Paired up as the second feature on this disc is the following year's Barbarian Queen, a huge hit back in the VHS days and a frequent resident of video shelves across the country. It also spawned a sequel, 1987's inferior Barbarian Queen II: The Empress Strikes Back, which has apparently been set aside for a future double feature. Now Barbarian Queen is most notorious as the only starring vehicle for Lana Clarkson, the gorgeous blonde who appeared in a number of '70s TV shows, played the unforgettable Mrs. Vargas in Fast Times at Ridgemont High, and was shot to death by record producer Phil Spector at his house in 2003. Here she stars as Amethea, a survivor of a Roman raid on a small village who teams up with two other beautiful female escapees, Estrild (Shea, future director of Poison Ivy and Stripped to Kill), and Taramis (Forbidden World's Dunlap). Since the whole siege happened on her wedding day and her betrothed (Zagarino) is now in the clutches of the Romans, she and her sisters in butt-kicking infiltrate the city walls and recruit some gladiators to help on their quest. The indisputable highlight for sleaze fans comes when Clarkson is strapped topless to a rack by a loony scientist with huge glasses; the entire sequence is one of the wildest in the Corman catalog with an insane punchline. Along with the usual Corman stock music (including more Horner cameos), this is also notable as one of the earlier film scoring assignments for the great, still undervalued Christopher Young, still two years before breaking through with Hellraiser.

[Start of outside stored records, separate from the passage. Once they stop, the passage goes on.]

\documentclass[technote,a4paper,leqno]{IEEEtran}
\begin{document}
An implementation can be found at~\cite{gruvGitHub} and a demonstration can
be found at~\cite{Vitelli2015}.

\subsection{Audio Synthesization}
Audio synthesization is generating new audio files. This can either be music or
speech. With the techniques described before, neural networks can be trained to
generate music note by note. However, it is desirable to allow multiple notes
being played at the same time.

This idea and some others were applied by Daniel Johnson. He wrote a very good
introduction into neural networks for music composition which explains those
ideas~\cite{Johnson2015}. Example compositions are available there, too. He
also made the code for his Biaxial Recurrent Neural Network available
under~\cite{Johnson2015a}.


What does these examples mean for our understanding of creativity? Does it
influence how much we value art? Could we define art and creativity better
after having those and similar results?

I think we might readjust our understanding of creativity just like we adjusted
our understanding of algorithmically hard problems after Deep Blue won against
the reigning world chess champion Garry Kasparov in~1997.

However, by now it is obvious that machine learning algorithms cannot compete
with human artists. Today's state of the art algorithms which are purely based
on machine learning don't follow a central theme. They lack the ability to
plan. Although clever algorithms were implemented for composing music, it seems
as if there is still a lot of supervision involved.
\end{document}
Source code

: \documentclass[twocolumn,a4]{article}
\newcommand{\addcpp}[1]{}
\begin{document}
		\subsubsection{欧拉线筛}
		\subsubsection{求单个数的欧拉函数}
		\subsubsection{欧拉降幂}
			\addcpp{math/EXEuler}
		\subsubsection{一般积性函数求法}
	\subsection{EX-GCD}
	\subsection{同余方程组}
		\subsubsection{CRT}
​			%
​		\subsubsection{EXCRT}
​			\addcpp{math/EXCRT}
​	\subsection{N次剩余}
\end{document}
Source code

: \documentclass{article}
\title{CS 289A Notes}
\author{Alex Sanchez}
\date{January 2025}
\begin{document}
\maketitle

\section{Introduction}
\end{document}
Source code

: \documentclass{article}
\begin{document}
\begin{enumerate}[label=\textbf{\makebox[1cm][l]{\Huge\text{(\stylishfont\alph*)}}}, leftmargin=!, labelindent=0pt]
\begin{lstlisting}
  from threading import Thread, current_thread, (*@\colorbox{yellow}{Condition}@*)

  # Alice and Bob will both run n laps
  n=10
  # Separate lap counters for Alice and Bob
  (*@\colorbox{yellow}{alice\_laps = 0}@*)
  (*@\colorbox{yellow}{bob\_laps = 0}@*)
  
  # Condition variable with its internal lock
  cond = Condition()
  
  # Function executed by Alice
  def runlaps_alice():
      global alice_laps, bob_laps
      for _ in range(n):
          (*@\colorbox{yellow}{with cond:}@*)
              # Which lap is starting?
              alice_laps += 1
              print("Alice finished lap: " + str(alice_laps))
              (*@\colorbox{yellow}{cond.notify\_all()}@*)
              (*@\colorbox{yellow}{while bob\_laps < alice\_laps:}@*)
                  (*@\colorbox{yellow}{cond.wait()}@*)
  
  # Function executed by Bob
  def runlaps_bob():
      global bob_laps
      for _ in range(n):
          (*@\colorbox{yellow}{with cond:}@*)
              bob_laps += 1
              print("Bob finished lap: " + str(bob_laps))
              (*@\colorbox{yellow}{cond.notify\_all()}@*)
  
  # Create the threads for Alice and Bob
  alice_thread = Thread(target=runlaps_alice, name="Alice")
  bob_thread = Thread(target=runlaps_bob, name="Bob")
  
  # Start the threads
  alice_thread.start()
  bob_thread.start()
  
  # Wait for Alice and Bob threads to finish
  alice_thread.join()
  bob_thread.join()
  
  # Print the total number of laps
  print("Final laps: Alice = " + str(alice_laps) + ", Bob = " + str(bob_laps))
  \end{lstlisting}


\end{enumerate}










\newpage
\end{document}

Deathstalker co-producer Olivera takes over directorial chores here and keeps things super-tight at a punchy 71 minutes, though a slightly longer unrated version was also prepared for videocassette. As an actual print of this version apparently isn't available, the extra scenes (mostly dialogue, though you do get some extended skin during the pillage and rack scenes and a bloody throat slitting) are presented on the DVD as a "deleted scenes" extra from the tape master. The main feature looks much, much better than before; the anamorphic transfer is vivid and film-like with all of the '80s hairdos looking crystal clear. The film element is in cleaner shape than the co-feature, and the sound is also much crisper than the dull, muted track found on the VHS and earlier New Concorde DVD editions. Full frame trailers for both films are included, and when you watch each film, they're preceded by additional Corman titles like Deathstalker, the wonderfully insane and entertaining Deathstalker II: Duel of the Titans (easily the best of the entire Corman sword cycle and one that's hopefully coming from Shout as soon as possible), Streets, and Angel in Red. For sheer bang for your buck, this pairing's hard to beat.